Task directions:
Write out the records once more, exactly as given.

(Recorded data)

========================================================================

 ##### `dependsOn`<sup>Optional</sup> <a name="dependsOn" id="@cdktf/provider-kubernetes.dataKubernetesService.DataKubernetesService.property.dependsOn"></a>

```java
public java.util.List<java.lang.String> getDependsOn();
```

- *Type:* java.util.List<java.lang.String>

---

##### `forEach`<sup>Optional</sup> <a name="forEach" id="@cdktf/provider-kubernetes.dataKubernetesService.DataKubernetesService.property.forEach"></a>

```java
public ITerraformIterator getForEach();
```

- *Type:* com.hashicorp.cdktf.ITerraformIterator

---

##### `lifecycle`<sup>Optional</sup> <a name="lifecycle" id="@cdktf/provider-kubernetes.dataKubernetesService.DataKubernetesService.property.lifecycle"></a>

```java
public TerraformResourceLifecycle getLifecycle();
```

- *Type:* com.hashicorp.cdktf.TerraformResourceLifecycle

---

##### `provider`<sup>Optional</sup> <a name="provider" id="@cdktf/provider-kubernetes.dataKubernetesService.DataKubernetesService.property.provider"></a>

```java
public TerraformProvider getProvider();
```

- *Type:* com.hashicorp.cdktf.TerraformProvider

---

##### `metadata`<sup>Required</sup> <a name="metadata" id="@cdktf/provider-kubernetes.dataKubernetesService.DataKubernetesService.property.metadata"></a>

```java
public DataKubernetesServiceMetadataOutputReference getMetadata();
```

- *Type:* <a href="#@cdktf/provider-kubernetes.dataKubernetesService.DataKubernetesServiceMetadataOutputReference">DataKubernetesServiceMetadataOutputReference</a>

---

========================================================================

Task solution:
 ##### `dependsOn`<sup>Optional</sup> <a name="dependsOn" id="@cdktf/provider-kubernetes.dataKubernetesService.DataKubernetesService.property.dependsOn"></a>

```java
public java.util.List<java.lang.String> getDependsOn();
```

- *Type:* java.util.List<java.lang.String>

---

##### `forEach`<sup>Optional</sup> <a name="forEach" id="@cdktf/provider-kubernetes.dataKubernetesService.DataKubernetesService.property.forEach"></a>

```java
public ITerraformIterator getForEach();
```

- *Type:* com.hashicorp.cdktf.ITerraformIterator

---

##### `lifecycle`<sup>Optional</sup> <a name="lifecycle" id="@cdktf/provider-kubernetes.dataKubernetesService.DataKubernetesService.property.lifecycle"></a>

```java
public TerraformResourceLifecycle getLifecycle();
```

- *Type:* com.hashicorp.cdktf.TerraformResourceLifecycle

---

##### `provider`<sup>Optional</sup> <a name="provider" id="@cdktf/provider-kubernetes.dataKubernetesService.DataKubernetesService.property.provider"></a>

```java
public TerraformProvider getProvider();
```

- *Type:* com.hashicorp.cdktf.TerraformProvider

---

##### `metadata`<sup>Required</sup> <a name="metadata" id="@cdktf/provider-kubernetes.dataKubernetesService.DataKubernetesService.property.metadata"></a>

```java
public DataKubernetesServiceMetadataOutputReference getMetadata();
```

- *Type:* <a href="#@cdktf/provider-kubernetes.dataKubernetesService.DataKubernetesServiceMetadataOutputReference">DataKubernetesServiceMetadataOutputReference</a>

---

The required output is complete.